元外交官の佐藤優氏が語る、外交的視点から見た歴史問題を抜粋しました。
「例えば、独墺関係について、ドイツが加害者、オーストリアが被害者ということになっているが、ナチズムの台頭について、客観的に見るならば、オーストリアの責任が免罪されることはどう考えてもおかしい。
また、フランスにはビシー対独協力政権があった。しかし、フランスは被害者なのだ。
西独はこのような徹底的な土下座外交を展開することによって、歴史認識や過去の清算に関して外交交渉にかけるエネルギーを極小化し、国家目標であるドイツ統一を実現したのである。
土下座は手段に過ぎない。結果として、国益を増進し、国家目標を達成すればよいのである」。
杉原千畝(1900-1986年)
「1940年7月、(カウナス領事代理)、杉原(千畝)氏は外務本省の訓令に違反していることを承知しながらユダヤ人難民に通過査証を発行する。この『命のビザ』により約6千名のユダヤ人が救われたといわれている。
杉原氏は戦後、外務省を依頼退職した。杉原氏の家族は、訓令違反のビザを発給したことが原因で杉原氏が退職に追い込まれたという認識をもった。杉原千畝氏は1986年に逝去した。
死後、夫人の杉原幸子氏(2008年10月8日逝去)が1990年に『六千人の命のビザ』を上梓した。この本を読んだ鈴木(宗男)外務政務次官が、『何としても杉原千畝氏の名誉回復をしたい』と外務省幹部に働きかけた。
当時の外務省は、杉原氏はあくまでも依頼退職で、外務省が間違えた判断をしたことはないので、名誉回復の必要はないと言う姿勢だった。
しかし、鈴木氏の意思は強固だった。鈴木氏は外務省にとって重要な応援団だ。そこで外務省は、姑息な妥協策を考えた。
外務大臣、政務次官、事務次官以下、外務省幹部の執務室は4階に集中している。

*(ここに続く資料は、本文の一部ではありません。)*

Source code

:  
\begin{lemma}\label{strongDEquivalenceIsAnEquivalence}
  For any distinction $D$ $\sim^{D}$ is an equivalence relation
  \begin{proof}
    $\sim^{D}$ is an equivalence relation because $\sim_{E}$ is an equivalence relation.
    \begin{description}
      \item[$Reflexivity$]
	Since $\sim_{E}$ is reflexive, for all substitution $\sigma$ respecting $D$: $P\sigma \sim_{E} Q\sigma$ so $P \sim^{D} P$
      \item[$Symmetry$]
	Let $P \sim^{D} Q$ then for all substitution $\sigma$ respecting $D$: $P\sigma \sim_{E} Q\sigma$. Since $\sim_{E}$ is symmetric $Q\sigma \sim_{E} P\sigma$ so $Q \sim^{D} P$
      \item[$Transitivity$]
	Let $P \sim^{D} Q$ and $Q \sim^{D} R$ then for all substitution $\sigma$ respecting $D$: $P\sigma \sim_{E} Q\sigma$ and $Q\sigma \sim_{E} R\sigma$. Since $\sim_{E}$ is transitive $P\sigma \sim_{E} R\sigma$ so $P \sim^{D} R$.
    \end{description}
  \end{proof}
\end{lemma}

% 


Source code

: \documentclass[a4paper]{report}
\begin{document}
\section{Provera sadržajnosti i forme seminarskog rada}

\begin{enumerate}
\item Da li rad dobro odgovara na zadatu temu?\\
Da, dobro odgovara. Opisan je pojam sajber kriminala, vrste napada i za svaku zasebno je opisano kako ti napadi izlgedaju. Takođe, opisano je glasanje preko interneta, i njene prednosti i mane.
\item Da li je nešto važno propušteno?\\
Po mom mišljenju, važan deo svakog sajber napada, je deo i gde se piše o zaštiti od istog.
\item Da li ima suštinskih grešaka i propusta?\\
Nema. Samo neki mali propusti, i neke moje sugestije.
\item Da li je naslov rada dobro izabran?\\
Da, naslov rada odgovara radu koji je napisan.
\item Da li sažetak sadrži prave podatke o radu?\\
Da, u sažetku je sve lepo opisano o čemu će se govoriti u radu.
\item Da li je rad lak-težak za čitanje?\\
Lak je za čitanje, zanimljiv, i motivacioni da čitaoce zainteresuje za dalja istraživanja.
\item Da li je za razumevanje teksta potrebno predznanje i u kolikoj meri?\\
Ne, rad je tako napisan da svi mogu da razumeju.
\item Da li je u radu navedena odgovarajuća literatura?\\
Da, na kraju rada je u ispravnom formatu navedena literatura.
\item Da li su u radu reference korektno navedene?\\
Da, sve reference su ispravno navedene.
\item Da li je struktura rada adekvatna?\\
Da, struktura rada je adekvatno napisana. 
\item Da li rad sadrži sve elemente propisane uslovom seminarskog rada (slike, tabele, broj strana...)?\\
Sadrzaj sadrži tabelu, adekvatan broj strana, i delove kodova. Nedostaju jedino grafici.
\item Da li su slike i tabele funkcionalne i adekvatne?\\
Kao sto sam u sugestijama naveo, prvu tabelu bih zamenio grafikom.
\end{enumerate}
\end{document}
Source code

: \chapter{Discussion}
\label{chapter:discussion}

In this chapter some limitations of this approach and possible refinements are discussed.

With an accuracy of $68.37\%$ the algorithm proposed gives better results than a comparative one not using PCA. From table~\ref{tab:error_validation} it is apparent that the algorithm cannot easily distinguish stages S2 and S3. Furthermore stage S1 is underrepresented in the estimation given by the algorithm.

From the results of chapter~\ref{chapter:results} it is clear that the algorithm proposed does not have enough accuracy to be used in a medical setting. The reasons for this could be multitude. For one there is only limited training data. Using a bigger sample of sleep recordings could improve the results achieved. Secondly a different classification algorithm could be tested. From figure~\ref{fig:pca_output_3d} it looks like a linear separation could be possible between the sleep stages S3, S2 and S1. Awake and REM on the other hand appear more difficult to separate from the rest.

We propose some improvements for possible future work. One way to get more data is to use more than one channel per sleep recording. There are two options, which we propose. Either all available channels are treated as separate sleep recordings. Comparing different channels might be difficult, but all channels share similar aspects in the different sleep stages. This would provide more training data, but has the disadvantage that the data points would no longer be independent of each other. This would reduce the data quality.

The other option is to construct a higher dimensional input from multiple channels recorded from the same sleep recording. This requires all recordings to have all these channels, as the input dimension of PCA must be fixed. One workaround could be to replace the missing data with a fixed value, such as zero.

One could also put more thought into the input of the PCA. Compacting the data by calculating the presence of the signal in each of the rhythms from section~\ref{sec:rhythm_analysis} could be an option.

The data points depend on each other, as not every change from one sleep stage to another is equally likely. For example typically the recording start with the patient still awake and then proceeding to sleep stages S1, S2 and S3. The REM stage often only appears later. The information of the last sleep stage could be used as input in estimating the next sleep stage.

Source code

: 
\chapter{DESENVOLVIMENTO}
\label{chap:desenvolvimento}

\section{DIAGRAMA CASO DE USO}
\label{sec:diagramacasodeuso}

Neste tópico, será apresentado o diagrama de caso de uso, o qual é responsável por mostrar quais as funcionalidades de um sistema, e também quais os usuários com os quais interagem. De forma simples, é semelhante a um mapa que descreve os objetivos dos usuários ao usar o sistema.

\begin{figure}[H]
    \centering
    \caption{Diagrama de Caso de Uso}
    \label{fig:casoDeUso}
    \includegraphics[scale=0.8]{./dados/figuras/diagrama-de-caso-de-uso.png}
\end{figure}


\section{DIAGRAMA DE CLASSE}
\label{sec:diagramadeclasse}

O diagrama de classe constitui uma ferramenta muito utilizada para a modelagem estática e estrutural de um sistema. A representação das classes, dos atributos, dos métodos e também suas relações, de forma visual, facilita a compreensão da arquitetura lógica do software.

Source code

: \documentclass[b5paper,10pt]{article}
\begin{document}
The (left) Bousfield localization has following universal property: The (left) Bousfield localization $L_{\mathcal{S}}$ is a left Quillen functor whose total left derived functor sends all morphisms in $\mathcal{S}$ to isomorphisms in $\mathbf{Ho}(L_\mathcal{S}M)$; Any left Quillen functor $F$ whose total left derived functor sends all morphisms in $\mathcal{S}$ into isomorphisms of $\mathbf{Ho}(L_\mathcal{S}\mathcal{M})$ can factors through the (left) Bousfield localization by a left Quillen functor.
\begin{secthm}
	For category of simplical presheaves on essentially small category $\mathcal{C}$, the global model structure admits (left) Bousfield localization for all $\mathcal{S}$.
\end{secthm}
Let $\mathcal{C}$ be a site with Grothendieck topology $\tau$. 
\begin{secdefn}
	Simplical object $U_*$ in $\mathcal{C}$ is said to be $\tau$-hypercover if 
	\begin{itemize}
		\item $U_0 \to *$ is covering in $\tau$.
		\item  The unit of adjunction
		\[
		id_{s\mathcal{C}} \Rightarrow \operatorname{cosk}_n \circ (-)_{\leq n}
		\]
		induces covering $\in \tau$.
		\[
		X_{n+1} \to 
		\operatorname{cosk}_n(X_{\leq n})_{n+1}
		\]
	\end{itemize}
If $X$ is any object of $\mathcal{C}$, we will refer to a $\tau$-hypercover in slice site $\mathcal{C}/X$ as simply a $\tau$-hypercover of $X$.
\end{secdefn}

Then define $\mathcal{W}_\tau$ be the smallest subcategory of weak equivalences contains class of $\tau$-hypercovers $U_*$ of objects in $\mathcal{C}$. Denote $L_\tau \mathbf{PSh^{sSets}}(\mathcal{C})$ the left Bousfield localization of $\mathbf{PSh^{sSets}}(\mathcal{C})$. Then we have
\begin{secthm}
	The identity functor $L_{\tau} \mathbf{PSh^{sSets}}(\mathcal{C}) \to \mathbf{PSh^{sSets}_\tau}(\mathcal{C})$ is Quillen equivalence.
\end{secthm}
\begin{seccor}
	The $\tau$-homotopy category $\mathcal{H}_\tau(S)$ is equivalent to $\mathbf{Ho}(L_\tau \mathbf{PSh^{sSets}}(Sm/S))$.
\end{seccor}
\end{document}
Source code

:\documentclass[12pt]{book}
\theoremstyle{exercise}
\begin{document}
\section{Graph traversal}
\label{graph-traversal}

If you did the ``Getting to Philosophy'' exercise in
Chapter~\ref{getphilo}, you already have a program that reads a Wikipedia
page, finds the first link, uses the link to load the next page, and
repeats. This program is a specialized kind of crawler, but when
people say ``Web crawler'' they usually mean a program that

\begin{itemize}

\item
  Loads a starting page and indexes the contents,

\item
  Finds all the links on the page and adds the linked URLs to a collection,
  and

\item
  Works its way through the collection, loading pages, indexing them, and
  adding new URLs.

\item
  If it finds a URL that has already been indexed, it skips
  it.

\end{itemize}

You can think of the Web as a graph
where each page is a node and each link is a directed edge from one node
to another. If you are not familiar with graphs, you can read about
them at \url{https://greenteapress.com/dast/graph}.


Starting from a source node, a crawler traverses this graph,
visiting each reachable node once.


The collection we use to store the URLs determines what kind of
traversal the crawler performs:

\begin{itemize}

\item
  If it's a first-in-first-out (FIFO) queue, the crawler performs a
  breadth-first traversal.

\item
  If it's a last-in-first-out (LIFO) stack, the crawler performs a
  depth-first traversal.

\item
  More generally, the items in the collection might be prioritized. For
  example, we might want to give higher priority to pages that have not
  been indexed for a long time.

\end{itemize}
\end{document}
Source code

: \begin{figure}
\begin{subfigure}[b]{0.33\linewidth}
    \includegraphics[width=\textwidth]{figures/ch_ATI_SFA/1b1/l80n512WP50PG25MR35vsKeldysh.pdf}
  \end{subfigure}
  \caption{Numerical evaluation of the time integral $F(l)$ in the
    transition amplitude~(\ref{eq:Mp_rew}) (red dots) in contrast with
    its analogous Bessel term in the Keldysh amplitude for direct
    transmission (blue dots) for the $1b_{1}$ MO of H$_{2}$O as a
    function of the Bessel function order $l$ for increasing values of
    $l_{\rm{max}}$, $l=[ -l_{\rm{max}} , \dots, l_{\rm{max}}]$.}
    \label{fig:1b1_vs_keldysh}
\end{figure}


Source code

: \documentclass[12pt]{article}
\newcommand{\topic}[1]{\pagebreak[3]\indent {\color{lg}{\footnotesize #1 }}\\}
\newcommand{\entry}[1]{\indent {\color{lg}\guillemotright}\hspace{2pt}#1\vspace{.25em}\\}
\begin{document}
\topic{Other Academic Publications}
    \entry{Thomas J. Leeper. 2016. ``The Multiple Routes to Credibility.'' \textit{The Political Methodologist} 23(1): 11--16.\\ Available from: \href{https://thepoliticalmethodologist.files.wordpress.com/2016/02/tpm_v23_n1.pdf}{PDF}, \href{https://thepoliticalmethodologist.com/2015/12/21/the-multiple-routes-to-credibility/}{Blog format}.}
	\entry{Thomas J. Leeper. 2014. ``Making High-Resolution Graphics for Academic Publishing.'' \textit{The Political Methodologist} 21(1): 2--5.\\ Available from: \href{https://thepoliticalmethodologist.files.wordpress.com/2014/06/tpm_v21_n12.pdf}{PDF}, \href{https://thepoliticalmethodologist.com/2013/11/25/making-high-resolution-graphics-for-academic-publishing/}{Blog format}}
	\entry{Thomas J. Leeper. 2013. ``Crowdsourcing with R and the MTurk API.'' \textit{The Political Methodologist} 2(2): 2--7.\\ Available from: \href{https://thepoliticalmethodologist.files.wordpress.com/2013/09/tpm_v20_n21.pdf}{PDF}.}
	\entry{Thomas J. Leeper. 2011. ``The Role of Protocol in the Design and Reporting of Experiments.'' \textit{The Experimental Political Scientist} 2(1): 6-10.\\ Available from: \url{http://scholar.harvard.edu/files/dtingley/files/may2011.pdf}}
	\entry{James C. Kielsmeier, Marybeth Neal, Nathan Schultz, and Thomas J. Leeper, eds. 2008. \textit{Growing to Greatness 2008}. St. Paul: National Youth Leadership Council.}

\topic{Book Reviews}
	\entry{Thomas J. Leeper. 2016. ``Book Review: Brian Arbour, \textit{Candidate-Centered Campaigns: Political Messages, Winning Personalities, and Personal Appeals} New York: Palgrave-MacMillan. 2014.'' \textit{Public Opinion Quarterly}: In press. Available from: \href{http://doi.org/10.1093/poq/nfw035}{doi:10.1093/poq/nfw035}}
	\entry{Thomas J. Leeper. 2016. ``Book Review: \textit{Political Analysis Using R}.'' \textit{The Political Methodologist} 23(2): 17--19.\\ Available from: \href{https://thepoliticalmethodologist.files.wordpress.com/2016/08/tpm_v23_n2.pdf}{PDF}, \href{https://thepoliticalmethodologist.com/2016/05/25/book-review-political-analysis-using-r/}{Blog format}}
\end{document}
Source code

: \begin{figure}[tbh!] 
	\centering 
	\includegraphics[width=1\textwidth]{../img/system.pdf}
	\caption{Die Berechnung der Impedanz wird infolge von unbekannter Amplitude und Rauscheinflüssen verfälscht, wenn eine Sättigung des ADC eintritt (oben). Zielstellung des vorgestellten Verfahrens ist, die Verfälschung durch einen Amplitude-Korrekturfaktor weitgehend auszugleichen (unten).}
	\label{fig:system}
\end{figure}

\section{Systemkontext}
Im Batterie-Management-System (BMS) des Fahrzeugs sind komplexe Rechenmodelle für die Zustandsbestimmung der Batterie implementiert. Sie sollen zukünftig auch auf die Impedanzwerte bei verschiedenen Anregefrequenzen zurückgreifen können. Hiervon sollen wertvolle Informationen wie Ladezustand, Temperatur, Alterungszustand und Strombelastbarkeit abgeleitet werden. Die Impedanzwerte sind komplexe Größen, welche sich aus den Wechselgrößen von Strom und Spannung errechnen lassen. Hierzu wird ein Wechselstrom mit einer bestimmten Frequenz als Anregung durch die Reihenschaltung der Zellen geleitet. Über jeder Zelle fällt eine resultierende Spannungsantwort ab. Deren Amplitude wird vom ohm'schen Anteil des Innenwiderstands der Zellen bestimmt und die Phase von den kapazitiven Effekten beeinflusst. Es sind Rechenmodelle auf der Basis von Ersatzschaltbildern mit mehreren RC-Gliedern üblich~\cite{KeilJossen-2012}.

鈴木氏も普段は4階の政務次官室で執務をしている。
霞が関のその外務本省ではなく、外国要人の迎えレセプション(宴会)を行う外務省飯倉公館で鈴木氏が杉原幸子氏と会い、鈴木氏が遺憾の意を伝達するという手法をとった。
要するに政治家鈴木宗男のイニシアティブで行われたことで、外務政務次官の行為としての色彩を極力薄めようとしたのだ。外務官僚が政治家の意向にいやいや従うときによくとる手法だ」。
「1993年10月に公式訪日した際、シベリア抑留問題について、天皇陛下による謁見、細川 護熙(もりひろ)総理との会談、シベリア抑留者団体代表者との会見の席で、エリツィン大統領は日本式に深々と頭を下げて詫びた。
ロシアの国家元首が外国人に対して詫びた事例はきわめて稀であるが、それはエリツィンがシベリア抑留はスターリン主義の暴挙で、それに対して、謝罪し、スターリン主義と訣別することがロシアの国益に貢献すると本気で考えていたからである」。